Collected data
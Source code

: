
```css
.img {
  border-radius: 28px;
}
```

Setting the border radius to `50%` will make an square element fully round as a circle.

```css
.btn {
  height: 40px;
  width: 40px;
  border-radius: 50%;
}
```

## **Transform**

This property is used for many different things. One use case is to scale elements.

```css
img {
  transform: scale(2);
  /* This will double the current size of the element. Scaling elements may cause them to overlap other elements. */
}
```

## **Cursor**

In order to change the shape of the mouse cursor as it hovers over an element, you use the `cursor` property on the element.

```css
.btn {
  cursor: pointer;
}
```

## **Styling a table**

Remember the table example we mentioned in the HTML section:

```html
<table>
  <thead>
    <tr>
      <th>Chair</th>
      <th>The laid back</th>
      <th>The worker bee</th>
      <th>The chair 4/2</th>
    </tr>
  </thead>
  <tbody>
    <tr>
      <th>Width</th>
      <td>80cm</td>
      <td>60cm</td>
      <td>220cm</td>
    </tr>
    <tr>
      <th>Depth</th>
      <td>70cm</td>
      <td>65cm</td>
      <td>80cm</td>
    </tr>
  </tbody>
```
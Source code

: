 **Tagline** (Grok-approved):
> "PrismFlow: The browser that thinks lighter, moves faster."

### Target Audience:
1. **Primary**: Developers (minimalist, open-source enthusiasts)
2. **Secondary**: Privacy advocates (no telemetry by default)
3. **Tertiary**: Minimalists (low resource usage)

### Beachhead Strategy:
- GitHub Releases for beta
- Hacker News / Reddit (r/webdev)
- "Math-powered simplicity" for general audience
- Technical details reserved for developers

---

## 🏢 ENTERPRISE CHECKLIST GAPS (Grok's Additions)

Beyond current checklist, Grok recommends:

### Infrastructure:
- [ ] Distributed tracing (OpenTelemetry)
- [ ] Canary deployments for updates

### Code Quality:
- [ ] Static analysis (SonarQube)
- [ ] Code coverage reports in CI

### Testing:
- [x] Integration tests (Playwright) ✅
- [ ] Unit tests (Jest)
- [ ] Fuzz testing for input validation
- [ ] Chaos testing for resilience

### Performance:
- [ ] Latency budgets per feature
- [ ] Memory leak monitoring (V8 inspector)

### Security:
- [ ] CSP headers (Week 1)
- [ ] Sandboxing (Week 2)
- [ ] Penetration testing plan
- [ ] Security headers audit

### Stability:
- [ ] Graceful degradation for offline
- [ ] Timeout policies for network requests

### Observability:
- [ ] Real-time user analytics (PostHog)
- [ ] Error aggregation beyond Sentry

▸ **Your assignment**:
Determine which lines above include the word "elements", and report those lines in full.

▸ **Written solution**:
This property is used for many different things. One use case is to scale elements.
  /* This will double the current size of the element. Scaling elements may cause them to overlap other elements. */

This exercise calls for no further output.